■ Exercise brief
Although the data below holds other lines too, output only those from the line with "I reviewed patterns" up to and including the line with "## Mask Use by City", exactly as they appear.

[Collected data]
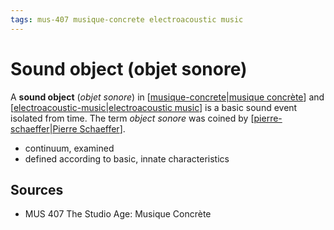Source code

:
 ```yaml
---
tags: mus-407 musique-concrete electroacoustic music
---
```


# Sound object (objet sonore)

A **sound object** (_objet sonore_) in [[musique-concrete|musique concrète]] and [[electroacoustic-music|electroacoustic music]] is a basic sound event isolated from time. The term _object sonore_ was coined by [[pierre-schaeffer|Pierre Schaeffer]].

- continuum, examined
- defined according to basic, innate characteristics

## Sources

- MUS 407 The Studio Age: Musique Concrète

[//begin]: # "Autogenerated link references for markdown compatibility"
[musique-concrete|musique concrète]: musique-concrete "Musique Concrète"
[electroacoustic-music|electroacoustic music]: electroacoustic-music "Electroacoustic Music"
[pierre-schaeffer|Pierre Schaeffer]: pierre-schaeffer "Pierre Schaeffer"
[//end]: # "Autogenerated link references"
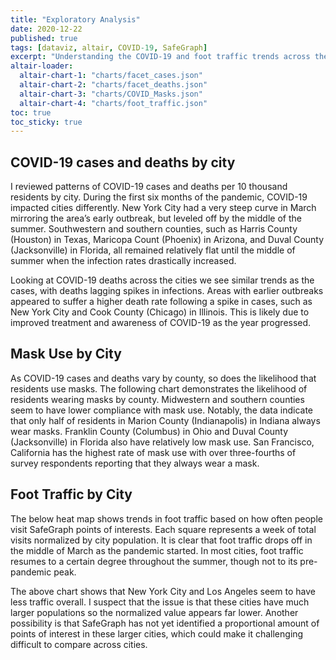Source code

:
 ```yaml
---
title: "Exploratory Analysis"
date: 2020-12-22
published: true
tags: [dataviz, altair, COVID-19, SafeGraph]
excerpt: "Understanding the COVID-19 and foot traffic trends across the largest 20 U.S. cities."
altair-loader:
  altair-chart-1: "charts/facet_cases.json"
  altair-chart-2: "charts/facet_deaths.json"
  altair-chart-3: "charts/COVID_Masks.json"
  altair-chart-4: "charts/foot_traffic.json"
toc: true
toc_sticky: true
---
```

## COVID-19 cases and deaths by city

I reviewed patterns of COVID-19 cases and deaths per 10 thousand residents by city. During the first six months of the pandemic, COVID-19 impacted cities differently. New York City had a very steep curve in March mirroring the area’s early outbreak, but leveled off by the middle of the summer. Southwestern and southern counties, such as Harris County (Houston) in Texas, Maricopa Count (Phoenix) in Arizona, and Duval County (Jacksonville) in Florida, all remained relatively flat until the middle of summer when the infection rates drastically increased. 

<div id="altair-chart-1"></div>

Looking at COVID-19 deaths across the cities we see similar trends as the cases, with deaths lagging spikes in infections. Areas with earlier outbreaks appeared to suffer a higher death rate following a spike in cases, such as New York City and Cook County (Chicago) in Illinois. This is likely due to improved treatment and awareness of COVID-19 as the year progressed.

<div id="altair-chart-2"></div>

## Mask Use by City

As COVID-19 cases and deaths vary by county, so does the likelihood that residents use masks. The following chart demonstrates the likelihood of residents wearing masks by county. Midwestern and southern counties seem to have lower compliance with mask use. Notably, the data indicate that only half of residents in Marion County (Indianapolis) in Indiana always wear masks. Franklin County (Columbus) in Ohio and Duval County (Jacksonville) in Florida also have relatively low mask use. San Francisco, California has the highest rate of mask use with over three-fourths of survey respondents reporting that they always wear a mask.

<div id="altair-chart-3"></div>

## Foot Traffic by City

The below heat map shows trends in foot traffic based on how often people visit SafeGraph points of interests. Each square represents a week of total visits normalized by city population.  It is clear that foot traffic drops off in the middle of March as the pandemic started. In most cities, foot traffic resumes to a certain degree throughout the summer, though not to its pre-pandemic peak.

<div id="altair-chart-4"></div>

The above chart shows that New York  City and Los Angeles seem to have less traffic overall. I suspect that the issue is that these cities have much larger populations so the normalized value appears far lower. Another possibility is that SafeGraph has not yet identified a proportional amount of points of interest in these larger cities, which could make it challenging difficult to compare across cities.
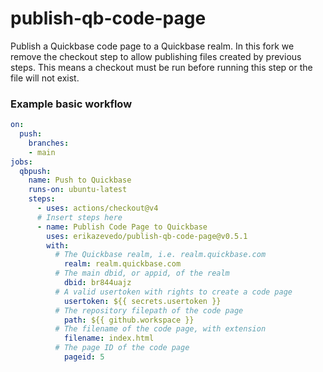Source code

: # publish-qb-code-page
Publish a Quickbase code page to a Quickbase realm. In this fork we remove the checkout step to allow publishing files created by previous steps. This means a checkout must be run before running this step or the file will not exist.

### Example basic workflow

```yaml
on:
  push:
    branches:
    - main
jobs:
  qbpush:
    name: Push to Quickbase
    runs-on: ubuntu-latest
    steps:
      - uses: actions/checkout@v4
      # Insert steps here
      - name: Publish Code Page to Quickbase
        uses: erikazevedo/publish-qb-code-page@v0.5.1
        with:
          # The Quickbase realm, i.e. realm.quickbase.com
            realm: realm.quickbase.com
          # The main dbid, or appid, of the realm
            dbid: br844uajz
          # A valid usertoken with rights to create a code page
            usertoken: ${{ secrets.usertoken }}
          # The repository filepath of the code page
            path: ${{ github.workspace }}
          # The filename of the code page, with extension
            filename: index.html
          # The page ID of the code page
            pageid: 5
```
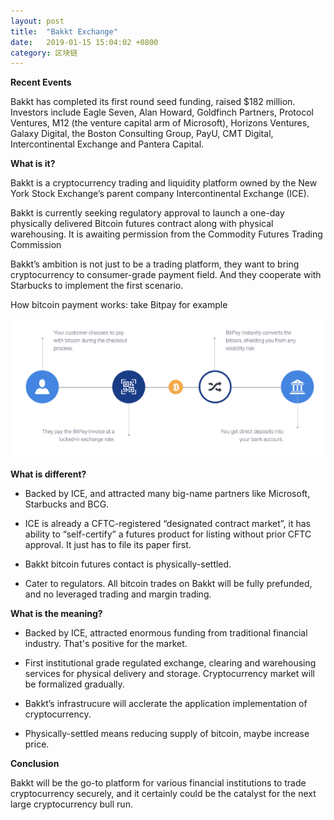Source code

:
 ```yaml
---
layout: post
title:  "Bakkt Exchange"
date:   2019-01-15 15:04:02 +0800
category: 区块链
---
```


**Recent Events**

Bakkt has completed its first round seed funding, raised $182 million. Investors include Eagle Seven, Alan Howard, Goldfinch Partners, Protocol Ventures, M12 (the venture capital arm of Microsoft), Horizons Ventures, Galaxy Digital, the Boston Consulting Group, PayU, CMT Digital, Intercontinental Exchange and Pantera Capital.


**What is it?**

Bakkt is a cryptocurrency trading and liquidity platform owned by the New York Stock Exchange’s parent company Intercontinental Exchange (ICE).

Bakkt is currently seeking regulatory approval to launch a one-day physically delivered Bitcoin futures contract along with physical warehousing. It is awaiting permission from the Commodity Futures Trading Commission

Bakkt’s ambition is not just to be a trading platform, they want to bring cryptocurrency to consumer-grade payment field. And they cooperate with Starbucks to implement the first scenario.

How bitcoin payment works: take Bitpay for example

![](/assets/img/2019-01-15-bakkt-1.png)

**What is different?**

- Backed by ICE, and attracted many big-name partners like Microsoft, Starbucks and BCG.

- ICE is already a CFTC-registered “designated contract market”, it has ability to “self-certify” a futures product for listing without prior CFTC approval. It just has to file its paper first.

- Bakkt bitcoin futures contact is physically-settled. 

- Cater to regulators. All bitcoin trades on Bakkt will be fully prefunded, and no leveraged trading and margin trading.

**What is the meaning?**

- Backed by ICE, attracted enormous funding from traditional financial industry. That's positive for the market.

- First institutional grade regulated exchange, clearing and warehousing services for physical delivery and storage. Cryptocurrency market will be formalized gradually.

- Bakkt’s infrastrucure will acclerate the application implementation  of cryptocurrency.

- Physically-settled means reducing supply of bitcoin, maybe increase price.

**Conclusion**

Bakkt will be the go-to platform for various financial institutions to trade cryptocurrency securely, and it certainly could be the catalyst for the next large cryptocurrency bull run.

■ Final answer
I reviewed patterns of COVID-19 cases and deaths per 10 thousand residents by city. During the first six months of the pandemic, COVID-19 impacted cities differently. New York City had a very steep curve in March mirroring the area’s early outbreak, but leveled off by the middle of the summer. Southwestern and southern counties, such as Harris County (Houston) in Texas, Maricopa Count (Phoenix) in Arizona, and Duval County (Jacksonville) in Florida, all remained relatively flat until the middle of summer when the infection rates drastically increased. 

<div id="altair-chart-1"></div>

Looking at COVID-19 deaths across the cities we see similar trends as the cases, with deaths lagging spikes in infections. Areas with earlier outbreaks appeared to suffer a higher death rate following a spike in cases, such as New York City and Cook County (Chicago) in Illinois. This is likely due to improved treatment and awareness of COVID-19 as the year progressed.

<div id="altair-chart-2"></div>

## Mask Use by City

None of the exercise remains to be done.